La configurabilità dell’aggravante dell’aver agito su cose esposte alla pubblica fede nell’ipotesi di furto di beni incustoditi sotto l’ombrellone

a cura dell’avvocato Paolo Vincenzo Rizzardi

#furto #minoratadifesa #pubblicafede #art.624c.p. #art.61n.5c.p. #art.625n.7c.p.

Corte di Cassazione, sez. IV penale, n. 23940 del 08/06/2022 (dep. 22/06/2022)

La Corte di appello di Salerno, confermando la decisione del Tribunale per Minorenni, condannava C.G. alla pena di mesi sei di reclusione e Euro 300,00 di multa, in quanto riconosciuto colpevole del delitto di furto aggravato di una borsa e dei valori contenuti al suo interno (tra cui un portafoglio, un orologio d’oro ed un cellulare), lasciati momentaneamente incustoditi dalla legittima proprietaria al di sotto di un ombrellone in spiaggia.

Nel caso di specie la Corte di appello riteneva sussistenti le aggravanti dell’approfittamento di una condizione di minorata difesa, di cui all’articolo 61 n.5 c.p., e dell’aver agito su cose esposte alla pubblica fede, ex art. 625 n.7 c.p.

Avverso tale decisione la difesa proponeva ricorso per cassazione, deducendo la nullità della sentenza nella parte relativa alla ritenuta esistenza delle circostanze aggravanti di cui agli articoli 61 n. 5 e 625 n. 7 c.p. per difetto di contestazione e manifesta illogicità della motivazione.

Il collegio nega che il ricorso abbia fondamento.

Invero, la Suprema Corte di Cassazione ritiene che la valutazione eseguita dalla Corte di appello sia esente da censure.

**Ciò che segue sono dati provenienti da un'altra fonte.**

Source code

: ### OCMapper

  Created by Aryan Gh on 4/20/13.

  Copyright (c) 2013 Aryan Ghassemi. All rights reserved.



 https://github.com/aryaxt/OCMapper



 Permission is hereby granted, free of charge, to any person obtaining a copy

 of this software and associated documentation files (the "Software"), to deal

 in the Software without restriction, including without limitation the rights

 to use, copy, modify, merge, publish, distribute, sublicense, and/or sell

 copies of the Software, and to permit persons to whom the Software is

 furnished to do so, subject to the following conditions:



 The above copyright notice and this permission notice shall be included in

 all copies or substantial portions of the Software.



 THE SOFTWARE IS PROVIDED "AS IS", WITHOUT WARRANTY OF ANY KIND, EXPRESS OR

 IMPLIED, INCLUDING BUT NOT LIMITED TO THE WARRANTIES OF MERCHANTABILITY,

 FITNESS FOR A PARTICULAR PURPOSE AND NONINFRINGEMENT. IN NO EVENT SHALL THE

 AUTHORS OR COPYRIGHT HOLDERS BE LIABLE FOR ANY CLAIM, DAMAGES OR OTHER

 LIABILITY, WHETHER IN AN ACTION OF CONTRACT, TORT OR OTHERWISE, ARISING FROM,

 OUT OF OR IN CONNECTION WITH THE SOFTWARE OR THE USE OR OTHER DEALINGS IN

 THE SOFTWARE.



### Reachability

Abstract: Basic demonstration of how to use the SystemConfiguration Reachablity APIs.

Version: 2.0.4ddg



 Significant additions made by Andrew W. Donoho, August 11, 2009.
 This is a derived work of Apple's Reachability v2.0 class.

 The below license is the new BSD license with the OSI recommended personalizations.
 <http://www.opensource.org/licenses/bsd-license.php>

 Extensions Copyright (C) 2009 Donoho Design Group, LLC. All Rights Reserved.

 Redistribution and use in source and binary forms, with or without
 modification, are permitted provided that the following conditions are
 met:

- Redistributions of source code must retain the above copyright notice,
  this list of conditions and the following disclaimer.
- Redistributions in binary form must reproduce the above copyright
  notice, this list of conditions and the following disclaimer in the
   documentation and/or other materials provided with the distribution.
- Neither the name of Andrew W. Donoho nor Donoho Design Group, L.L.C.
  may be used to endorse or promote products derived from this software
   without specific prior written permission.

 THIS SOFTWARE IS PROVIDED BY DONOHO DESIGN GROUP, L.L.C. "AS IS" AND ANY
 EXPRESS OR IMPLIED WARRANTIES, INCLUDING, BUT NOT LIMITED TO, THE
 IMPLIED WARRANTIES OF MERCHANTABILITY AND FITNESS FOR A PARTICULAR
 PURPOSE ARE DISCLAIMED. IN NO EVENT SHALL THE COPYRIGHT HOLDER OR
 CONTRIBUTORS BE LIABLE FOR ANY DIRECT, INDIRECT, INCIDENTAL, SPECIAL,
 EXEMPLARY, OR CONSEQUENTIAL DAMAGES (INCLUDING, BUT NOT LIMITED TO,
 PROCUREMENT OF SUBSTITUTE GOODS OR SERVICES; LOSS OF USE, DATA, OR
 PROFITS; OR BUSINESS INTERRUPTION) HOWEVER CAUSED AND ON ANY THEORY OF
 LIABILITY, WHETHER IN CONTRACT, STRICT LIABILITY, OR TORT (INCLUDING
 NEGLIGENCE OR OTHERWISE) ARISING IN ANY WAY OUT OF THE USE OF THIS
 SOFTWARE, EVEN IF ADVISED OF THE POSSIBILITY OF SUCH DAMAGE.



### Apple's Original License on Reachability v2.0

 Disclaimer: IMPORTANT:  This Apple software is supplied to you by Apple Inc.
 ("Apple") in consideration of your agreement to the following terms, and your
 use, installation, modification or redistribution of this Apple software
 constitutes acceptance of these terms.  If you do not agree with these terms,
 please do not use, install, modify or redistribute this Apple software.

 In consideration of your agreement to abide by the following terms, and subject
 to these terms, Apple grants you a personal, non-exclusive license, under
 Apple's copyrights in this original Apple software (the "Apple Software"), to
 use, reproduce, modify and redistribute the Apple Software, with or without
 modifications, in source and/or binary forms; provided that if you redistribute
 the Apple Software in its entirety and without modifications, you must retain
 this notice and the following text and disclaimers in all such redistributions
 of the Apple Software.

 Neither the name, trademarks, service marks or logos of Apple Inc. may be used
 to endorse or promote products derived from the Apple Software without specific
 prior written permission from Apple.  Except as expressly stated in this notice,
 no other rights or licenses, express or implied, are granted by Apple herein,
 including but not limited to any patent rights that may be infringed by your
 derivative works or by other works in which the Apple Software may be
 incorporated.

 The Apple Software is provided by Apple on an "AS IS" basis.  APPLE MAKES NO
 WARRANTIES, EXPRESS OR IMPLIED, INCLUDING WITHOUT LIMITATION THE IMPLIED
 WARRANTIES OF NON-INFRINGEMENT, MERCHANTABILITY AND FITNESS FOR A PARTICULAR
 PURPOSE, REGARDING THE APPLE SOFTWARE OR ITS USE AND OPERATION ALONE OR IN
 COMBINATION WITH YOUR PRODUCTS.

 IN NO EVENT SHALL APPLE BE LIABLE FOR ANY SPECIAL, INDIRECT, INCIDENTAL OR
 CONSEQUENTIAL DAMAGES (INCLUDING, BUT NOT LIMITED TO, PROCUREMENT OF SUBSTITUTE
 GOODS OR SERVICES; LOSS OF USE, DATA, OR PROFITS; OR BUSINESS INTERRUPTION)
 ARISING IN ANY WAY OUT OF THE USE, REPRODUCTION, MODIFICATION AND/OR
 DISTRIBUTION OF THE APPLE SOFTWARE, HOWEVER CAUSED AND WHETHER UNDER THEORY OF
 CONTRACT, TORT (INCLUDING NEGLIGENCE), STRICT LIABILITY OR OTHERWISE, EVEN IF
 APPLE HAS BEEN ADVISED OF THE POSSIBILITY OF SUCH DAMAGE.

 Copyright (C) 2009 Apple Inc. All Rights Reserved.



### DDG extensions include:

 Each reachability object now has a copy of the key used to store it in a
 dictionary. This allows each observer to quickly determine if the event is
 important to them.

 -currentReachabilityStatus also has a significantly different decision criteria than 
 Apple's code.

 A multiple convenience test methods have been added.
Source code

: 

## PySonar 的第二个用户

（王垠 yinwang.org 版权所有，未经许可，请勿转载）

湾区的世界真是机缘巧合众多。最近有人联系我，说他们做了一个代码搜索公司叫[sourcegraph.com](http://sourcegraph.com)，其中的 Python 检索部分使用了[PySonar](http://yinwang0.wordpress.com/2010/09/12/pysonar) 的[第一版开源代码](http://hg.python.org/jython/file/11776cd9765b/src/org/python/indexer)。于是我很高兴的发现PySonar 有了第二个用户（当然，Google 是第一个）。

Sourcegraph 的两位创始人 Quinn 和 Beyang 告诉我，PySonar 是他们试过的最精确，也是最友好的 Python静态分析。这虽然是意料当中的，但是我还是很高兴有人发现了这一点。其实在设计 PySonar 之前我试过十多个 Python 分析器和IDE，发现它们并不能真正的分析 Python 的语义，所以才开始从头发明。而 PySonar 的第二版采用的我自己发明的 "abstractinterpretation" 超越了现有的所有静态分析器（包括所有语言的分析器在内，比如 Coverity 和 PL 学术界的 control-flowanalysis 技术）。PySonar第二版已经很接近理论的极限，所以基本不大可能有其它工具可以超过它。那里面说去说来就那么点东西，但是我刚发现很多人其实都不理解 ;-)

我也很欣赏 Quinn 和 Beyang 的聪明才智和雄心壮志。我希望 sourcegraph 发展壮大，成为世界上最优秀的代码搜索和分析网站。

Infatti, “con riguardo, in primo luogo, all’ipotesi dell’aggravante dell’avere agito su cose esposte alla pubblica fede, di cui all’art. 625 n. 7 c.p., ha trovato, infatti, applicazione il consolidato principio per cui essa sussiste – “sub specie” di esposizione della cosa per necessità o per consuetudine o per destinazione alla pubblica fede – nel caso in cui il soggetto attivo si impossessi di effetti personali sottratti ai bagnanti sulla spiaggia, in quanto rientra nelle abitudini sociali e nella pratica di fatto lasciare incustoditi tali oggetti da coloro che abbandonino temporaneamente la spiaggia per andare a fare il bagno (cfr., in questi termini, Sez. 5, n. 14305 del 19/03/2008, Navantieri, Rv. 239488-01).

Allo stesso modo, la peculiarità del fatto contestato al C. appare coerente con l‘esegesi espressa dalla medesima di legittimità, “per cui l’aggravante dell’aver profittato di circostanze tali da ostacolare la pubblica o privata difesa, di cui all’art. 61 n. 5), c.p., è integrata dalla ricorrenza di condizioni oggettive che siano concretamente agevolative del compimento dell’azione criminosa (così, tra le altre: Sez. 6, n. 18485 del 15/01/2020, Cannata, Rv. 279302-02; Sez. 1, n. 39560 del 06/06/2019, Souhi, Rv. 27687101)”.